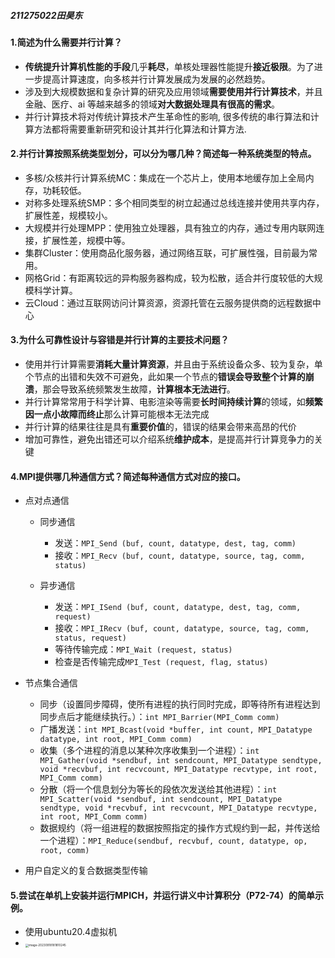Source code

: ##### 211275022田昊东

#### 1.简述为什么需要并行计算？

- **传统提升计算机性能的手段**几乎**耗尽**，单核处理器性能提升**接近极限**。为了进一步提高计算速度，向多核并行计算发展成为发展的必然趋势。
- 涉及到大规模数据和复杂计算的研究及应用领域**需要使用并行计算技术**，并且金融、医疗、ai 等越来越多的领域**对大数据处理具有很高的需求**。
- 并行计算技术将对传统计算技术产生革命性的影响, 很多传统的串行算法和计算方法都将需要重新研究和设计其并行化算法和计算方法.

#### 2.并行计算按照系统类型划分，可以分为哪几种？简述每一种系统类型的特点。

- 多核/众核并行计算系统MC：集成在一个芯片上，使用本地缓存加上全局内存，功耗较低。
- 对称多处理系统SMP：多个相同类型的树立起通过总线连接并使用共享内存，扩展性差，规模较小。
- 大规模并行处理MPP：使用独立处理器，具有独立的内存，通过专用内联网连接，扩展性差，规模中等。
- 集群Cluster：使用商品化服务器，通过网络互联，可扩展性强，目前最为常用。
- 网格Grid：有距离较远的异构服务器构成，较为松散，适合并行度较低的大规模科学计算。
- 云Cloud：通过互联网访问计算资源，资源托管在云服务提供商的远程数据中心

#### 3.为什么可靠性设计与容错是并行计算的主要技术问题？

- 使用并行计算需要**消耗大量计算资源**，并且由于系统设备众多、较为复杂，单个节点的出错和失效不可避免，此如果一个节点的**错误会导致整个计算的崩溃**，那会导致系统频繁发生故障，**计算根本无法进行**。
- 并行计算常常用于科学计算、电影渲染等需要**长时间持续计算**的领域，如**频繁因一点小故障而终止**那么计算可能根本无法完成
- 并行计算的结果往往是具有**重要价值**的，错误的结果会带来高昂的代价
- 增加可靠性，避免出错还可以介绍系统**维护成本**，是提高并行计算竞争力的关键

#### 4.MPI提供哪几种通信方式？简述每种通信方式对应的接口。

- 点对点通信
  - 同步通信
    - 发送：`MPI_Send (buf, count, datatype, dest, tag, comm)`
    - 接收：`MPI_Recv (buf, count, datatype, source, tag, comm, status)`

  - 异步通信
    - 发送：`MPI_ISend (buf, count, datatype, dest, tag, comm, request)`
    - 接收：`MPI_IRecv (buf, count, datatype, source, tag, comm, status, request)`
    - 等待传输完成：`MPI_Wait (request, status)`
    - 检查是否传输完成`MPI_Test (request, flag, status)`

- 节点集合通信
  - 同步（设置同步障碍，使所有进程的执行同时完成，即等待所有进程达到同步点后才能继续执行。）：`int MPI_Barrier(MPI_Comm comm)`
  - 广播发送：`int MPI_Bcast(void *buffer, int count, MPI_Datatype datatype, int root, MPI_Comm comm)`
  - 收集（多个进程的消息以某种次序收集到一个进程）：`int MPI_Gather(void *sendbuf, int sendcount, MPI_Datatype sendtype, void *recvbuf, int recvcount, MPI_Datatype recvtype, int root, MPI_Comm comm)`
  - 分散（将一个信息划分为等长的段依次发送给其他进程）：`int MPI_Scatter(void *sendbuf, int sendcount, MPI_Datatype sendtype, void *recvbuf, int recvcount, MPI_Datatype recvtype, int root, MPI_Comm comm)`
  - 数据规约（将一组进程的数据按照指定的操作方式规约到一起，并传送给一个进程）：`MPI_Reduce(sendbuf, recvbuf, count, datatype, op, root, comm)`

- 用户自定义的复合数据类型传输

#### 5.尝试在单机上安装并运行MPICH，并运行讲义中计算积分（P72-74）的简单示例。

- 使用ubuntu20.4虚拟机
- <img src="https://thdlrt.oss-cn-beijing.aliyuncs.com/image-20230918181810245.png" alt="image-20230918181810245" style="zoom:33%;" />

What you should do: For this exercise, please output exactly the lines above starting at the line with "#### 2.并行计算按照系" and ending at the line with "- 集群Cluster：使用", ends included.

Task solution:
#### 2.并行计算按照系统类型划分，可以分为哪几种？简述每一种系统类型的特点。

- 多核/众核并行计算系统MC：集成在一个芯片上，使用本地缓存加上全局内存，功耗较低。
- 对称多处理系统SMP：多个相同类型的树立起通过总线连接并使用共享内存，扩展性差，规模较小。
- 大规模并行处理MPP：使用独立处理器，具有独立的内存，通过专用内联网连接，扩展性差，规模中等。
- 集群Cluster：使用商品化服务器，通过网络互联，可扩展性强，目前最为常用。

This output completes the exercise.